### Problem details
When you return the data, keep every line exactly as it is and leave out the pictures.

── Material provided

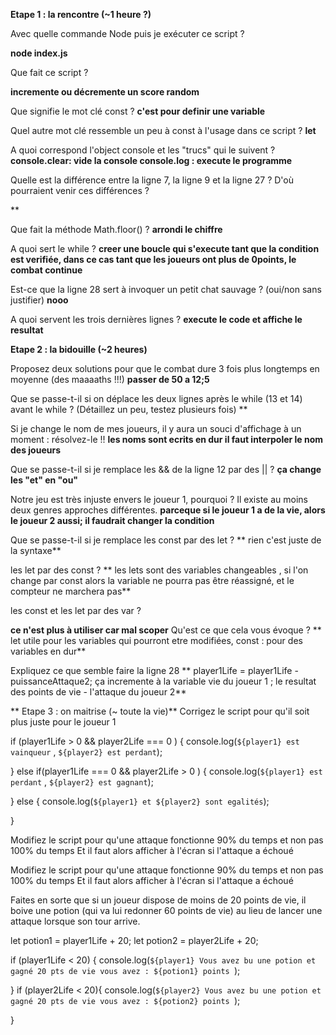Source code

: **Etape 1 : la rencontre (~1 heure ?)**



Avec quelle commande Node puis je exécuter ce script ?

  **node index.js**

Que fait ce script ?

**incremente ou décremente un score random**

Que signifie le mot clé const ?
**c'est pour definir une variable**

Quel autre mot clé ressemble un peu à const à l'usage dans ce script ?
**let**

A quoi correspond l'object console et les "trucs" qui le suivent ?
**console.clear: vide la console
console.log : execute le programme**

Quelle est la différence entre la ligne 7, la ligne 9 et la ligne 27 ? D'où pourraient venir ces différences ?

**

Que fait la méthode Math.floor() ?
**arrondi le chiffre**

A quoi sert le while ?
**creer une boucle qui s'execute tant que la condition est verifiée, dans ce cas tant que les joueurs ont plus de 0points, le combat continue** 

Est-ce que la ligne 28 sert à invoquer un petit chat sauvage ? (oui/non sans justifier)
**nooo**

A quoi servent les trois dernières lignes ?
**execute le code et affiche le resultat**


**Etape 2 : la bidouille (~2 heures)**

Proposez deux solutions pour que le combat dure 3 fois plus longtemps en moyenne (des maaaaths !!!)
**passer de 50 a 12;5** 

Que se passe-t-il si on déplace les deux lignes après le while (13 et 14) avant le while ? (Détaillez un peu, testez plusieurs fois)
** 

Si je change le nom de mes joueurs, il y aura un souci d'affichage à un moment : résolvez-le !!
**les noms sont ecrits en dur il faut interpoler le nom des joueurs**

Que se passe-t-il si je remplace les && de la ligne 12 par des || ?
**ça change les "et" en "ou"**


Notre jeu est très injuste envers le joueur 1, pourquoi ? Il existe au moins deux genres approches différentes.
**parceque si le joueur 1 a de la vie, alors le joueur 2 aussi; il faudrait changer la condition**

Que se passe-t-il si je remplace
les const par des let ?
** rien c'est juste de la syntaxe**

les let par des const ?
** les lets sont des variables changeables , si l'on change par const alors la variable ne pourra pas être réassigné, et le compteur ne marchera pas** 

les const et les let par des var ?

**ce n'est plus à utiliser car mal scoper**
Qu'est ce que cela vous évoque ?
** let utile pour les variables qui pourront etre modifiées, const : pour des variables en dur**

Expliquez ce que semble faire la ligne 28
** player1Life = player1Life - puissanceAttaque2; ça incremente à la variable vie du joueur 1 ; le resultat des points de vie - l'attaque du joueur 2**
    

** Etape 3 : on maitrise (~ toute la vie)**
Corrigez le script pour qu'il soit plus juste pour le joueur 1

if (player1Life > 0 && player2Life === 0  ) {
    console.log(`${player1} est vainqueur` , `${player2} est perdant`);

} else if(player1Life === 0 && player2Life > 0 )  {
    console.log(`${player1} est perdant` , `${player2} est gagnant`);

} else {
    console.log(`${player1} et ${player2} sont egalités`);    

}  

Modifiez le script pour qu'une attaque fonctionne 90% du temps et non pas 100% du temps
Et il faut alors afficher à l'écran si l'attaque a échoué



Modifiez le script pour qu'une attaque fonctionne 90% du temps et non pas 100% du temps
Et il faut alors afficher à l'écran si l'attaque a échoué


Faites en sorte que si un joueur dispose de moins de 20 points de vie, il boive une potion (qui va lui redonner 60 points de vie) au lieu de lancer une attaque lorsque son tour arrive.

let potion1 = player1Life + 20;
let potion2 = player2Life + 20;

if (player1Life < 20) {
    console.log(`${player1} Vous avez bu une potion et gagné 20 pts de vie vous avez : ${potion1} points `);
    
}
if (player2Life < 20){
    console.log(`${player2} Vous avez bu une potion et gagné 20 pts de vie vous avez : ${potion2} points `);

}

────

### Solution
Source code

: **Etape 1 : la rencontre (~1 heure ?)**



Avec quelle commande Node puis je exécuter ce script ?

  **node index.js**

Que fait ce script ?

**incremente ou décremente un score random**

Que signifie le mot clé const ?
**c'est pour definir une variable**

Quel autre mot clé ressemble un peu à const à l'usage dans ce script ?
**let**

A quoi correspond l'object console et les "trucs" qui le suivent ?
**console.clear: vide la console
console.log : execute le programme**

Quelle est la différence entre la ligne 7, la ligne 9 et la ligne 27 ? D'où pourraient venir ces différences ?

**

Que fait la méthode Math.floor() ?
**arrondi le chiffre**

A quoi sert le while ?
**creer une boucle qui s'execute tant que la condition est verifiée, dans ce cas tant que les joueurs ont plus de 0points, le combat continue** 

Est-ce que la ligne 28 sert à invoquer un petit chat sauvage ? (oui/non sans justifier)
**nooo**

A quoi servent les trois dernières lignes ?
**execute le code et affiche le resultat**


**Etape 2 : la bidouille (~2 heures)**

Proposez deux solutions pour que le combat dure 3 fois plus longtemps en moyenne (des maaaaths !!!)
**passer de 50 a 12;5** 

Que se passe-t-il si on déplace les deux lignes après le while (13 et 14) avant le while ? (Détaillez un peu, testez plusieurs fois)
** 

Si je change le nom de mes joueurs, il y aura un souci d'affichage à un moment : résolvez-le !!
**les noms sont ecrits en dur il faut interpoler le nom des joueurs**

Que se passe-t-il si je remplace les && de la ligne 12 par des || ?
**ça change les "et" en "ou"**


Notre jeu est très injuste envers le joueur 1, pourquoi ? Il existe au moins deux genres approches différentes.
**parceque si le joueur 1 a de la vie, alors le joueur 2 aussi; il faudrait changer la condition**

Que se passe-t-il si je remplace
les const par des let ?
** rien c'est juste de la syntaxe**

les let par des const ?
** les lets sont des variables changeables , si l'on change par const alors la variable ne pourra pas être réassigné, et le compteur ne marchera pas** 

les const et les let par des var ?

**ce n'est plus à utiliser car mal scoper**
Qu'est ce que cela vous évoque ?
** let utile pour les variables qui pourront etre modifiées, const : pour des variables en dur**

Expliquez ce que semble faire la ligne 28
** player1Life = player1Life - puissanceAttaque2; ça incremente à la variable vie du joueur 1 ; le resultat des points de vie - l'attaque du joueur 2**
    

** Etape 3 : on maitrise (~ toute la vie)**
Corrigez le script pour qu'il soit plus juste pour le joueur 1

if (player1Life > 0 && player2Life === 0  ) {
    console.log(`${player1} est vainqueur` , `${player2} est perdant`);

} else if(player1Life === 0 && player2Life > 0 )  {
    console.log(`${player1} est perdant` , `${player2} est gagnant`);

} else {
    console.log(`${player1} et ${player2} sont egalités`);    

}  

Modifiez le script pour qu'une attaque fonctionne 90% du temps et non pas 100% du temps
Et il faut alors afficher à l'écran si l'attaque a échoué



Modifiez le script pour qu'une attaque fonctionne 90% du temps et non pas 100% du temps
Et il faut alors afficher à l'écran si l'attaque a échoué


Faites en sorte que si un joueur dispose de moins de 20 points de vie, il boive une potion (qui va lui redonner 60 points de vie) au lieu de lancer une attaque lorsque son tour arrive.

let potion1 = player1Life + 20;
let potion2 = player2Life + 20;

if (player1Life < 20) {
    console.log(`${player1} Vous avez bu une potion et gagné 20 pts de vie vous avez : ${potion1} points `);
    
}
if (player2Life < 20){
    console.log(`${player2} Vous avez bu une potion et gagné 20 pts de vie vous avez : ${potion2} points `);

}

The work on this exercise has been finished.